Oyasama once said to a follower who ran a hosiery shop:
“Merchants should buy dearly and sell cheaply.”
A fortune-teller says: “When a customer comes to me, I look steadily into his or her eyes and say in a low, quiet voice: ‘You have done so much for others. Yet your efforts have not been rewarded. You have been losing out, haven’t you?’ Then most customers reply: ‘That’s right. For all the hard work and effort I’ve put in, my current job position and salary are far from reasonable. I feel I am treated unfairly. Hey, you’re an amazing fortune-teller. You only took one look at me, and. . . .’ I can easily earn my customers’ trust like that. Actually, though, I think that most of my customers are getting a fairer reward for their efforts.”

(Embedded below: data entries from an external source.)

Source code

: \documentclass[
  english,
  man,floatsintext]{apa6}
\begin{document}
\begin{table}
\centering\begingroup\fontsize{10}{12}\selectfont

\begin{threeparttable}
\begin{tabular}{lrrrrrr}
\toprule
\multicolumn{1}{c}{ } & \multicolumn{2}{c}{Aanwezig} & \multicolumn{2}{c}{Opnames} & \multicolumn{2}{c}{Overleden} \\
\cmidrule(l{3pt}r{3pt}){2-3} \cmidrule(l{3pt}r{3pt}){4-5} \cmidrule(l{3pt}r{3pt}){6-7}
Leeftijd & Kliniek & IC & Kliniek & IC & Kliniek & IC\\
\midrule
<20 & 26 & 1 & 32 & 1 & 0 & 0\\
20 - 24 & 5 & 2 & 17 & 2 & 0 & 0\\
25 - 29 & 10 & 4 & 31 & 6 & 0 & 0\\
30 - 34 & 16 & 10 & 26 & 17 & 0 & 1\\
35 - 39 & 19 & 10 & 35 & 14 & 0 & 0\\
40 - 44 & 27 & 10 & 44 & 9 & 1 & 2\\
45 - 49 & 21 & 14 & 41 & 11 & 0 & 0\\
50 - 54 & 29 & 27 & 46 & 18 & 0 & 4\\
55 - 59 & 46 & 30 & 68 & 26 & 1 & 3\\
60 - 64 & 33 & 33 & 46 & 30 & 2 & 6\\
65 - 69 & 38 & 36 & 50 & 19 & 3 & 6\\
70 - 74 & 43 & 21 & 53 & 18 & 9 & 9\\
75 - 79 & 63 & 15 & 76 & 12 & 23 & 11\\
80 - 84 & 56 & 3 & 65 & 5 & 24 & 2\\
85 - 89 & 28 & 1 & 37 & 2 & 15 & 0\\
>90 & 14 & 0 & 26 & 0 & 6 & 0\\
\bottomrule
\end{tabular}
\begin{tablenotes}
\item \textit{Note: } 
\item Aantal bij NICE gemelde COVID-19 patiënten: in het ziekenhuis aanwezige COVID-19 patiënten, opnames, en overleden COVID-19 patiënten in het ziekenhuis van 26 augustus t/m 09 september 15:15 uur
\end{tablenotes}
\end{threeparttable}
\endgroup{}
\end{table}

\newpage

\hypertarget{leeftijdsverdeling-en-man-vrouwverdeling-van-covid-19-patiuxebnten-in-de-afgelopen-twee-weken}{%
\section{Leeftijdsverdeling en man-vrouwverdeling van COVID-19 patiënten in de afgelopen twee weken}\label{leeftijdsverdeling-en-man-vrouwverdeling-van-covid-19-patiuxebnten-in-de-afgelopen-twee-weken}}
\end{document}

We tend not to forget things that we did for others. We may even use words that are deliberately designed to make people feel indebted to us when we talk about what we did. At the same time, we tend to undervalue and quickly forget the kindness with which others have done something for us. We eventually end up saying things like “After all I’ve done for him (her).” This may cause friction in relationships.

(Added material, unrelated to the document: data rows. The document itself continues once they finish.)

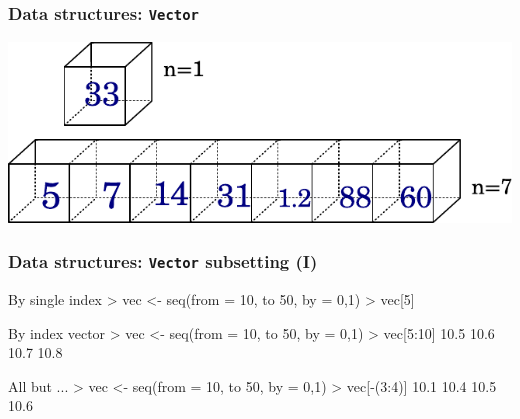 \documentclass[ucs]{beamer}
\begin{document}
\begin{frame}
  \frametitle{Data structures: \texttt{Vector} }
  \includegraphics[width=1\linewidth]{./imgs/vector.pdf}
\end{frame}

\begin{frame}
  \frametitle{Data structures: \texttt{Vector} subsetting (I)}
  
  \begin{block}{By single index}
    \ttfamily
    > vec <- seq(from = 10, to 50, by = 0,1)\newline
    > vec[5] \newline
    [1] 
  \end{block}
  
  \begin{block}{By index vector}  
    \ttfamily
    > vec <- seq(from = 10, to 50, by = 0,1)\newline
    > vec[5:10] 10.5 10.6 10.7 10.8
  \end{block}
  
  \begin{block}{All but ...}
    \ttfamily
    > vec <- seq(from = 10, to 50, by = 0,1)\newline
    > vec[-(3:4)]  10.1 10.4 10.5 10.6
  \end{block}
  
\end{frame}
\end{document}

The question is whether we can look at ourselves and others with an impartial eye. In fact, it would be wise to deliberately undervalue ourselves and overvalue others.
If we undervalue our work, we can put in every effort without begrudging it. If we highly value others’ kindnesses, our sense of gratitude will grow and may even bring a smile to their lips. Oyasama’s instruction couched in the language of business—“Merchants should buy dearly and sell cheaply”—is an important one for us all.